The final design had a simple two player layout with six buttons in a standard layout. I had thought about a more ergonomic Japanese style layout, but it just didn’t look as nice on the panel. I had the curve of the panel to deal with, but it ended up giving me a great place to put my credit buttons to save a bit of space. If you are interested in the original high resolution file it is located here. Use it as you please.

I had it printed by Game On Grafix on laminated vinyl. They really produce a nice product and it has a great texture and matte finish to it. Very happy with how the printing came out.

The Build

First steps were to tear the cabinet down as far as I could to be able to refinish it. Overall it was in pretty good shape with only a little bit of water damage at the bottom which is unfortunately pretty common. Given the amount of dirt and dust inside I’m not sure it had ever really been cleaned in its entire life though.

Rough Cabinet

I filled the holes in the control panel with a very strong drillable filler. I probably should have just used bondo, but this ended up working pretty well. It’s a bit too easy to chip though while sanding so next time I think bondo is the better choice. This probably took the longest as it was just a lot of layers and sanding to try and get it right. In the end, I also covered the top with a piece of formica and smoothed in the curve of the edge to it to give a very very flat surface for the vinyl to adhere to.

Filling Holes

The main cabinet body wasn’t too bad to clean up. Mostly just small gouge filling and sanding off the remnants of the old art work and the horrible paint job that had been applied to it. I primed it with a roller and then sprayed three coats of matte black enamel which gave a pretty nice finish.
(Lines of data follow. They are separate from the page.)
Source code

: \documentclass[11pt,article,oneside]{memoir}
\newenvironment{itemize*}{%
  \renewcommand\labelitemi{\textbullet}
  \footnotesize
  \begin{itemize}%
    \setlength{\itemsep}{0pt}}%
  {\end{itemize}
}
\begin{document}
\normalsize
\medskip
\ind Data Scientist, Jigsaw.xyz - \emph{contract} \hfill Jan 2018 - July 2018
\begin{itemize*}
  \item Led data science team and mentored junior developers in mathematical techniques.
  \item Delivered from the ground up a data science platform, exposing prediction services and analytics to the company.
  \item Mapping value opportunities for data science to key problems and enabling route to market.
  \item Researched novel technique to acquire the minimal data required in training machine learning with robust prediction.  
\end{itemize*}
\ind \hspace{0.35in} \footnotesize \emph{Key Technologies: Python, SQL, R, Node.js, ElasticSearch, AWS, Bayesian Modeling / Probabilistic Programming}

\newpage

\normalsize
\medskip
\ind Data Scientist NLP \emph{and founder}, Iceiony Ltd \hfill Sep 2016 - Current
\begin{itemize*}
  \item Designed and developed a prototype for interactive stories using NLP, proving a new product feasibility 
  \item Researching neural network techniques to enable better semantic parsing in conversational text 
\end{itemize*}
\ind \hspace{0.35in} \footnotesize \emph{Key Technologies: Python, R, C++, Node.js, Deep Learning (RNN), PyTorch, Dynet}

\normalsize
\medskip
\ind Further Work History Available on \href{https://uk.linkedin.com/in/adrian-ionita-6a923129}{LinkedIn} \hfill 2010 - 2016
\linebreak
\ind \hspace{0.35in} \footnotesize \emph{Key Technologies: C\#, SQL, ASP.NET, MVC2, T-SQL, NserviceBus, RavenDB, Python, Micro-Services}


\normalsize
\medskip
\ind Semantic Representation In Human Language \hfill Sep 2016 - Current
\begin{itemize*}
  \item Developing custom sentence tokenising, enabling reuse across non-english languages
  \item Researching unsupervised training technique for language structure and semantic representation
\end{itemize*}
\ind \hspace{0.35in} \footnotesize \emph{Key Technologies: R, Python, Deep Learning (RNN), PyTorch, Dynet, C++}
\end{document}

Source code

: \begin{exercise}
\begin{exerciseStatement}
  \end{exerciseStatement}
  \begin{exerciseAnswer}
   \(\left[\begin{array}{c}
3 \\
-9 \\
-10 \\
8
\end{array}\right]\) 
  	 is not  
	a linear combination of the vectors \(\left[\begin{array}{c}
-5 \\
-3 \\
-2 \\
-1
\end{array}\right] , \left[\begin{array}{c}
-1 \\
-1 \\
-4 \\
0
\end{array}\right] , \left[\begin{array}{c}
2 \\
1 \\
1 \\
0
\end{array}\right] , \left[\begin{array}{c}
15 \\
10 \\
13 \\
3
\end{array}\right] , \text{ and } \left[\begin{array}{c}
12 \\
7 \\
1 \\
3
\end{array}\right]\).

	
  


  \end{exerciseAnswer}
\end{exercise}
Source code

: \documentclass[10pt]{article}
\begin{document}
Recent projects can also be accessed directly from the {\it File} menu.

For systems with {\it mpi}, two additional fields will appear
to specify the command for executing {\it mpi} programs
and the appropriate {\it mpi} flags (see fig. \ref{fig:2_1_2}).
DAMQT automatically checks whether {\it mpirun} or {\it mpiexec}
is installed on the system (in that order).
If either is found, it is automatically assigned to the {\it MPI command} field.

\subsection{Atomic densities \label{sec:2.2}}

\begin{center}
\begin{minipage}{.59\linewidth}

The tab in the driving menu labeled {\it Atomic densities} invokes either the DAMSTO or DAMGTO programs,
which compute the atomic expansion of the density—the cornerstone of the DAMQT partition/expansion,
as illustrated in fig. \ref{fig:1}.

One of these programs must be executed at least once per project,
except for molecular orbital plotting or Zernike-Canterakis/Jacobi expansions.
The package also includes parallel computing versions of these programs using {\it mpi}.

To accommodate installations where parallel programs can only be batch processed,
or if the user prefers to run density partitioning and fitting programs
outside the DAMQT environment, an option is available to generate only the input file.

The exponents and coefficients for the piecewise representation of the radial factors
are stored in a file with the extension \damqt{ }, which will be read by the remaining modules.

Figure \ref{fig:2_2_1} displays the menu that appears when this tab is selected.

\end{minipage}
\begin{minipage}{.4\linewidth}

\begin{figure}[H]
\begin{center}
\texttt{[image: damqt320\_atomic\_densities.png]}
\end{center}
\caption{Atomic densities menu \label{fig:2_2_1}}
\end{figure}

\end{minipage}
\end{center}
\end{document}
New t-molding from T-Molding.com completed the look for the cabinet itself.

Painted

Final Product

The final cabinet is running on a laptop inside (I probably will replace this later with a desktop, the laptop was just simple to setup and troubleshoot outside of the cabinet). It is running Peppermint OS Two (stripped down Ubuntu) with the Cabrio front end. I wrote a very simple script to grab screenshots and artwork from MameDB and generate the game list in the proper format.